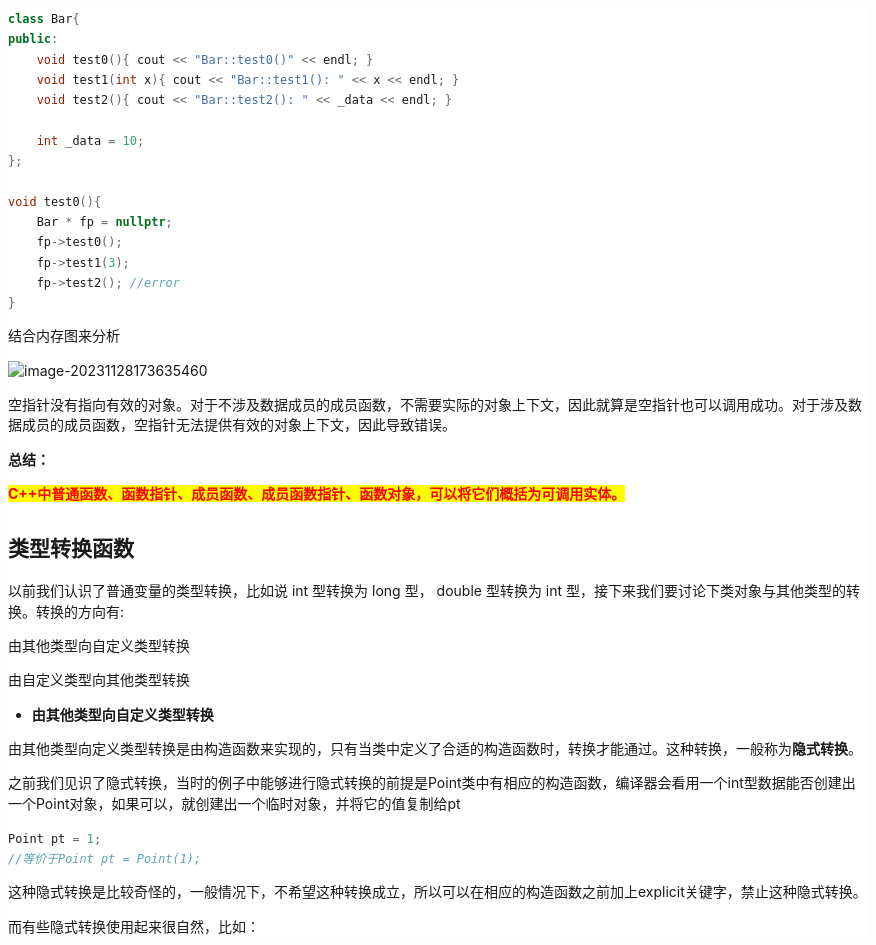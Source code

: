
 ``` c++
class Bar{
public:
    void test0(){ cout << "Bar::test0()" << endl; }
    void test1(int x){ cout << "Bar::test1(): " << x << endl; }
    void test2(){ cout << "Bar::test2(): " << _data << endl; }

    int _data = 10;
};

void test0(){
    Bar * fp = nullptr;
    fp->test0();
    fp->test1(3);
    fp->test2(); //error
}
```



结合内存图来分析

![image-20231128173635460](https://bray07.oss-cn-beijing.aliyuncs.com/image-20231128173635460.png)

空指针没有指向有效的对象。对于不涉及数据成员的成员函数，不需要实际的对象上下文，因此就算是空指针也可以调用成功。对于涉及数据成员的成员函数，空指针无法提供有效的对象上下文，因此导致错误。



**总结：**

<span style=color:red;background:yellow>**C++中普通函数、函数指针、成员函数、成员函数指针、函数对象，可以将它们概括为可调用实体。**</span>



## 类型转换函数

以前我们认识了普通变量的类型转换，比如说 int 型转换为 long 型， double 型转换为 int 型，接下来我们要讨论下类对象与其他类型的转换。转换的方向有:

由其他类型向自定义类型转换

由自定义类型向其他类型转换



- **由其他类型向自定义类型转换**

由其他类型向定义类型转换是由构造函数来实现的，只有当类中定义了合适的构造函数时，转换才能通过。这种转换，一般称为**隐式转换**。

之前我们见识了隐式转换，当时的例子中能够进行隐式转换的前提是Point类中有相应的构造函数，编译器会看用一个int型数据能否创建出一个Point对象，如果可以，就创建出一个临时对象，并将它的值复制给pt 

``` c++
Point pt = 1;
//等价于Point pt = Point(1);
```

这种隐式转换是比较奇怪的，一般情况下，不希望这种转换成立，所以可以在相应的构造函数之前加上explicit关键字，禁止这种隐式转换。



而有些隐式转换使用起来很自然，比如：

• **What is expected**
Each line of the data above needs to be retyped as it is, without any picture.

• **Worked solution**
Source code

:
 ``` c++
class Bar{
public:
    void test0(){ cout << "Bar::test0()" << endl; }
    void test1(int x){ cout << "Bar::test1(): " << x << endl; }
    void test2(){ cout << "Bar::test2(): " << _data << endl; }

    int _data = 10;
};

void test0(){
    Bar * fp = nullptr;
    fp->test0();
    fp->test1(3);
    fp->test2(); //error
}
```



结合内存图来分析

![image-20231128173635460](https://bray07.oss-cn-beijing.aliyuncs.com/image-20231128173635460.png)

空指针没有指向有效的对象。对于不涉及数据成员的成员函数，不需要实际的对象上下文，因此就算是空指针也可以调用成功。对于涉及数据成员的成员函数，空指针无法提供有效的对象上下文，因此导致错误。



**总结：**

<span style=color:red;background:yellow>**C++中普通函数、函数指针、成员函数、成员函数指针、函数对象，可以将它们概括为可调用实体。**</span>



## 类型转换函数

以前我们认识了普通变量的类型转换，比如说 int 型转换为 long 型， double 型转换为 int 型，接下来我们要讨论下类对象与其他类型的转换。转换的方向有:

由其他类型向自定义类型转换

由自定义类型向其他类型转换



- **由其他类型向自定义类型转换**

由其他类型向定义类型转换是由构造函数来实现的，只有当类中定义了合适的构造函数时，转换才能通过。这种转换，一般称为**隐式转换**。

之前我们见识了隐式转换，当时的例子中能够进行隐式转换的前提是Point类中有相应的构造函数，编译器会看用一个int型数据能否创建出一个Point对象，如果可以，就创建出一个临时对象，并将它的值复制给pt 

``` c++
Point pt = 1;
//等价于Point pt = Point(1);
```

这种隐式转换是比较奇怪的，一般情况下，不希望这种转换成立，所以可以在相应的构造函数之前加上explicit关键字，禁止这种隐式转换。



而有些隐式转换使用起来很自然，比如：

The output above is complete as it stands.